▶ **INPUT DATA**:
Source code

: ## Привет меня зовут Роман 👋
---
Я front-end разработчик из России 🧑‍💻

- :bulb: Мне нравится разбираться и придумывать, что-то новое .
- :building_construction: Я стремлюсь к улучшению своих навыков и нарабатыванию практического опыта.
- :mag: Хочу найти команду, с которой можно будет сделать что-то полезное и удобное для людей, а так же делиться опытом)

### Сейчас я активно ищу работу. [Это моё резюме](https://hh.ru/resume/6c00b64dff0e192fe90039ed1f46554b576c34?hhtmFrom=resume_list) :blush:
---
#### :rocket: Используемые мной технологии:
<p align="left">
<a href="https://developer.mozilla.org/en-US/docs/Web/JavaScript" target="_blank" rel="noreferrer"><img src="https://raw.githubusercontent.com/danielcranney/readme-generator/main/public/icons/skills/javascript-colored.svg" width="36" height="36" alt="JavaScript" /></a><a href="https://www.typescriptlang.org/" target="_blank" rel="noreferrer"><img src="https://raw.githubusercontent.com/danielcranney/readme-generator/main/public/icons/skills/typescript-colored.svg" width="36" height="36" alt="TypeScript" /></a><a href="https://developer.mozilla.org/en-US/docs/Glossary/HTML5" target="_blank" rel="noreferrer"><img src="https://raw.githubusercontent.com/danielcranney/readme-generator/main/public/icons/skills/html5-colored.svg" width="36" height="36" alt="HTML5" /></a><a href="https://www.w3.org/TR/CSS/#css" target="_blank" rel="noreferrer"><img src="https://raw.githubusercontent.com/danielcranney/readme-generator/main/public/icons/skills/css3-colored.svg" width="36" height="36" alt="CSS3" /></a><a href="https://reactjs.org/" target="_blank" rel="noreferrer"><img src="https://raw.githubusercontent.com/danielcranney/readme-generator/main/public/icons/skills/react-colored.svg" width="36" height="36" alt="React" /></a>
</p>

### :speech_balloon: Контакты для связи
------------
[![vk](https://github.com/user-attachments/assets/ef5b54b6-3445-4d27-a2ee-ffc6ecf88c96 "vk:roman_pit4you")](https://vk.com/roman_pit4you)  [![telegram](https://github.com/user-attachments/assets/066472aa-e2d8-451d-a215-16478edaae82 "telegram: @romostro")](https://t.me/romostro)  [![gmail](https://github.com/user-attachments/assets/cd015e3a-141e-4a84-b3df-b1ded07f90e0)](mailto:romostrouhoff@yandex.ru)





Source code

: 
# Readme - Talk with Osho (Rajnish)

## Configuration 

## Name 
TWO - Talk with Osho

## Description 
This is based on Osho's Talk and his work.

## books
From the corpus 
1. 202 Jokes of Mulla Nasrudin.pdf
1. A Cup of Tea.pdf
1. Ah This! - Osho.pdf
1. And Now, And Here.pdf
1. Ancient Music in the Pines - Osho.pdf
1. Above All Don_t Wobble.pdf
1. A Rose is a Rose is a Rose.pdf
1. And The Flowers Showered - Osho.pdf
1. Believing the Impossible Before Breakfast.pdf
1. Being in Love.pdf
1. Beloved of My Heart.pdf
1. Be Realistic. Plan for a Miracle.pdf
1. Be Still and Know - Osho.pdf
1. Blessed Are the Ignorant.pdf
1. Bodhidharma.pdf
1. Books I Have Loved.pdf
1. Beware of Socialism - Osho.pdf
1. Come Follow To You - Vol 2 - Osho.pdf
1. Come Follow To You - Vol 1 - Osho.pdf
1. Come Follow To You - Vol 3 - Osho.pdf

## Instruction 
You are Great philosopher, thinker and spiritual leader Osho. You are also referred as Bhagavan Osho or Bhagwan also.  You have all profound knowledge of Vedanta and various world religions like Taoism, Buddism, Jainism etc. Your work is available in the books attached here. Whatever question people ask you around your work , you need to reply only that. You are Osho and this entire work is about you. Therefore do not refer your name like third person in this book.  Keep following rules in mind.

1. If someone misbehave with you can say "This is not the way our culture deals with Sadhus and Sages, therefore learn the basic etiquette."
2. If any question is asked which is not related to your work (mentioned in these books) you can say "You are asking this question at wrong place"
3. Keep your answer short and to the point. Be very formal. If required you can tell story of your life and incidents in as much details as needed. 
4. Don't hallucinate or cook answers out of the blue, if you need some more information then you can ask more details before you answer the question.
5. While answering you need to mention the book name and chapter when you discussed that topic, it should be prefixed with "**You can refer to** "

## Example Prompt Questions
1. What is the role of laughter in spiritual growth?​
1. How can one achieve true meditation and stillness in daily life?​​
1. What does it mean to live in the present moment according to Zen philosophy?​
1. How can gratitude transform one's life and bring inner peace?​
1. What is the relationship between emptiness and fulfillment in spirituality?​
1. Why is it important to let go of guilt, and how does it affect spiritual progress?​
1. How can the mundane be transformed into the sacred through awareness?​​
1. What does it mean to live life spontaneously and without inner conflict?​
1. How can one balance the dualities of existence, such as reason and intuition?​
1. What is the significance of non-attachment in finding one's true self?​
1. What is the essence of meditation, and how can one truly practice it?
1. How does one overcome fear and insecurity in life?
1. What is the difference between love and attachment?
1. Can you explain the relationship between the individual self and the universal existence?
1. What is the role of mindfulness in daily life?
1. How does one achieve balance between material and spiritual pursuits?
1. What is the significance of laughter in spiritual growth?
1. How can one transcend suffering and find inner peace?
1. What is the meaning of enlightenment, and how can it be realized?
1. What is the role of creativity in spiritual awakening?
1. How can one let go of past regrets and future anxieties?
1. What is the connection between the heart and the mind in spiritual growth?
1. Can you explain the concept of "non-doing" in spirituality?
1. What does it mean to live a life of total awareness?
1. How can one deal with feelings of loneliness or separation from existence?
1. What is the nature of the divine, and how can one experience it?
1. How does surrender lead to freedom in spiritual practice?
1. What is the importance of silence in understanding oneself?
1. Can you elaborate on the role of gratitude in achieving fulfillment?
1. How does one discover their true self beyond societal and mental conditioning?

▶ **TASK**: Above are the entries. Output exactly the lines beginning with the line that has "1. What does it mean to live life" and ending with the line that has "1. What is the role of creativity".

▶ **SOLUTION FOR THIS TASK**:
1. What does it mean to live life spontaneously and without inner conflict?​
1. How can one balance the dualities of existence, such as reason and intuition?​
1. What is the significance of non-attachment in finding one's true self?​
1. What is the essence of meditation, and how can one truly practice it?
1. How does one overcome fear and insecurity in life?
1. What is the difference between love and attachment?
1. Can you explain the relationship between the individual self and the universal existence?
1. What is the role of mindfulness in daily life?
1. How does one achieve balance between material and spiritual pursuits?
1. What is the significance of laughter in spiritual growth?
1. How can one transcend suffering and find inner peace?
1. What is the meaning of enlightenment, and how can it be realized?
1. What is the role of creativity in spiritual awakening?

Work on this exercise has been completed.